Dataset items
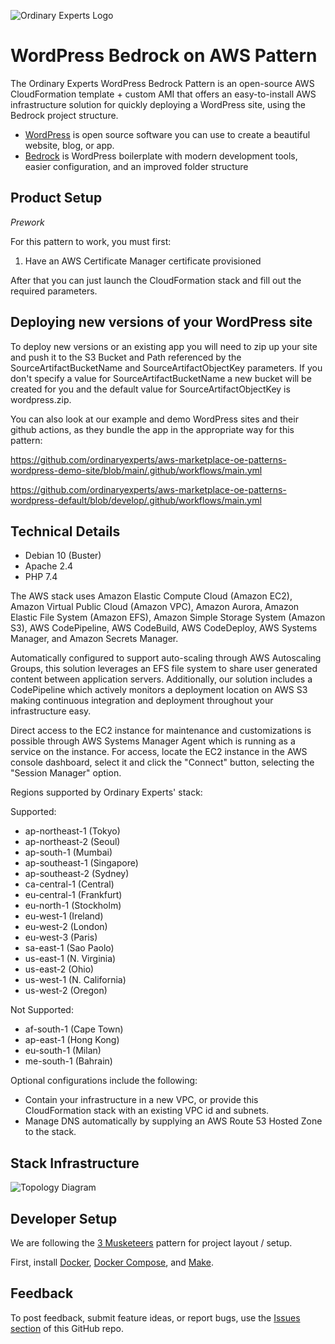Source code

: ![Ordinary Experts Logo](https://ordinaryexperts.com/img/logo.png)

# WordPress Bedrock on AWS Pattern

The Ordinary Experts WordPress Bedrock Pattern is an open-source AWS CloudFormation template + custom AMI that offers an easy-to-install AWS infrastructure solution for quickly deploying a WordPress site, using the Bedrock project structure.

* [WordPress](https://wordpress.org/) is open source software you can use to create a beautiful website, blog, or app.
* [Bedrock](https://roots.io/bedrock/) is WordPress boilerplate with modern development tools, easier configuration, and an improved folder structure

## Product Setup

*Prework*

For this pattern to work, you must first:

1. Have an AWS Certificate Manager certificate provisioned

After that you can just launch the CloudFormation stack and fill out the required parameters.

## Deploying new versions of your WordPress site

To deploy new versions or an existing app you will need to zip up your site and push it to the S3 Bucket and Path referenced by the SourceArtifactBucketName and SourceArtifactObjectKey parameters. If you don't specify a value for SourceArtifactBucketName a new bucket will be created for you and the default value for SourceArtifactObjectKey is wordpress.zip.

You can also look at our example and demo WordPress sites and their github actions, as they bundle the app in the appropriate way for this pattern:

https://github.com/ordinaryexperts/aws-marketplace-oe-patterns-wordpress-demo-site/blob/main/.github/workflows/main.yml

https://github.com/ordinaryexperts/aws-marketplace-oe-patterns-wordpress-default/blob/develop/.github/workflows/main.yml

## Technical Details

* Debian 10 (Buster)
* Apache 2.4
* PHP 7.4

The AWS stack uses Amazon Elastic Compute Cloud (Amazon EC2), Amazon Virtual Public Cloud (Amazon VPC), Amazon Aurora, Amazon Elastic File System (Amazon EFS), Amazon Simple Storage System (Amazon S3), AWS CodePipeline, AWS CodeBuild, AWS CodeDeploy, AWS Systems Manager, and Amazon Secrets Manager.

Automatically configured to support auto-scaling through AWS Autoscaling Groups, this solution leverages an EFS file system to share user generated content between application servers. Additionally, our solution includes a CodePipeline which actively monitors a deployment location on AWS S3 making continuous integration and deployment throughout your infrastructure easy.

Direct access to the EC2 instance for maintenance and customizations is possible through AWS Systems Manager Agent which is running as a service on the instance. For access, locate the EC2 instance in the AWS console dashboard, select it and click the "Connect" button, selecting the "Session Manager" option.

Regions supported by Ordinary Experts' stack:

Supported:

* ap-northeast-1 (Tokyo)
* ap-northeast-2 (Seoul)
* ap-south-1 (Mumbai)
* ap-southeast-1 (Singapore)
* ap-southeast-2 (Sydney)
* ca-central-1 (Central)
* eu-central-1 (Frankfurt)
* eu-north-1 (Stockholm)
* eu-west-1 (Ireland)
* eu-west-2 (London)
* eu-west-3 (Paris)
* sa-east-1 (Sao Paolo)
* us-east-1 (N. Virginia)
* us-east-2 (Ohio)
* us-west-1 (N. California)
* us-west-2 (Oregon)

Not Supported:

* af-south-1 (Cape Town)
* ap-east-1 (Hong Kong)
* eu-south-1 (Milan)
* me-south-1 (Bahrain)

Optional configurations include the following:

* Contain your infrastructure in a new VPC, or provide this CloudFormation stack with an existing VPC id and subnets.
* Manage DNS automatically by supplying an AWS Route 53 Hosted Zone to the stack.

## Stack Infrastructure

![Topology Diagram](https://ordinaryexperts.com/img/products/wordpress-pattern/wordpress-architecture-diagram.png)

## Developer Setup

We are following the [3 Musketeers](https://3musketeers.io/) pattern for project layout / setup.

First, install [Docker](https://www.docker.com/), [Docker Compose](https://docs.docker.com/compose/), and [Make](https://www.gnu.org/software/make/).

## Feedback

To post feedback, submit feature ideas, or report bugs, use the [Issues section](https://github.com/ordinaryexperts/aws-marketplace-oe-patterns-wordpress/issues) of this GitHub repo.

▶ [EXERCISE REQUIREMENTS]: Exclude the images and copy every record above exactly.

▶ [RESULT]:
Source code

: ![Ordinary Experts Logo](https://ordinaryexperts.com/img/logo.png)

# WordPress Bedrock on AWS Pattern

The Ordinary Experts WordPress Bedrock Pattern is an open-source AWS CloudFormation template + custom AMI that offers an easy-to-install AWS infrastructure solution for quickly deploying a WordPress site, using the Bedrock project structure.

* [WordPress](https://wordpress.org/) is open source software you can use to create a beautiful website, blog, or app.
* [Bedrock](https://roots.io/bedrock/) is WordPress boilerplate with modern development tools, easier configuration, and an improved folder structure

## Product Setup

*Prework*

For this pattern to work, you must first:

1. Have an AWS Certificate Manager certificate provisioned

After that you can just launch the CloudFormation stack and fill out the required parameters.

## Deploying new versions of your WordPress site

To deploy new versions or an existing app you will need to zip up your site and push it to the S3 Bucket and Path referenced by the SourceArtifactBucketName and SourceArtifactObjectKey parameters. If you don't specify a value for SourceArtifactBucketName a new bucket will be created for you and the default value for SourceArtifactObjectKey is wordpress.zip.

You can also look at our example and demo WordPress sites and their github actions, as they bundle the app in the appropriate way for this pattern:

https://github.com/ordinaryexperts/aws-marketplace-oe-patterns-wordpress-demo-site/blob/main/.github/workflows/main.yml

https://github.com/ordinaryexperts/aws-marketplace-oe-patterns-wordpress-default/blob/develop/.github/workflows/main.yml

## Technical Details

* Debian 10 (Buster)
* Apache 2.4
* PHP 7.4

The AWS stack uses Amazon Elastic Compute Cloud (Amazon EC2), Amazon Virtual Public Cloud (Amazon VPC), Amazon Aurora, Amazon Elastic File System (Amazon EFS), Amazon Simple Storage System (Amazon S3), AWS CodePipeline, AWS CodeBuild, AWS CodeDeploy, AWS Systems Manager, and Amazon Secrets Manager.

Automatically configured to support auto-scaling through AWS Autoscaling Groups, this solution leverages an EFS file system to share user generated content between application servers. Additionally, our solution includes a CodePipeline which actively monitors a deployment location on AWS S3 making continuous integration and deployment throughout your infrastructure easy.

Direct access to the EC2 instance for maintenance and customizations is possible through AWS Systems Manager Agent which is running as a service on the instance. For access, locate the EC2 instance in the AWS console dashboard, select it and click the "Connect" button, selecting the "Session Manager" option.

Regions supported by Ordinary Experts' stack:

Supported:

* ap-northeast-1 (Tokyo)
* ap-northeast-2 (Seoul)
* ap-south-1 (Mumbai)
* ap-southeast-1 (Singapore)
* ap-southeast-2 (Sydney)
* ca-central-1 (Central)
* eu-central-1 (Frankfurt)
* eu-north-1 (Stockholm)
* eu-west-1 (Ireland)
* eu-west-2 (London)
* eu-west-3 (Paris)
* sa-east-1 (Sao Paolo)
* us-east-1 (N. Virginia)
* us-east-2 (Ohio)
* us-west-1 (N. California)
* us-west-2 (Oregon)

Not Supported:

* af-south-1 (Cape Town)
* ap-east-1 (Hong Kong)
* eu-south-1 (Milan)
* me-south-1 (Bahrain)

Optional configurations include the following:

* Contain your infrastructure in a new VPC, or provide this CloudFormation stack with an existing VPC id and subnets.
* Manage DNS automatically by supplying an AWS Route 53 Hosted Zone to the stack.

## Stack Infrastructure

![Topology Diagram](https://ordinaryexperts.com/img/products/wordpress-pattern/wordpress-architecture-diagram.png)

## Developer Setup

We are following the [3 Musketeers](https://3musketeers.io/) pattern for project layout / setup.

First, install [Docker](https://www.docker.com/), [Docker Compose](https://docs.docker.com/compose/), and [Make](https://www.gnu.org/software/make/).

## Feedback

To post feedback, submit feature ideas, or report bugs, use the [Issues section](https://github.com/ordinaryexperts/aws-marketplace-oe-patterns-wordpress/issues) of this GitHub repo.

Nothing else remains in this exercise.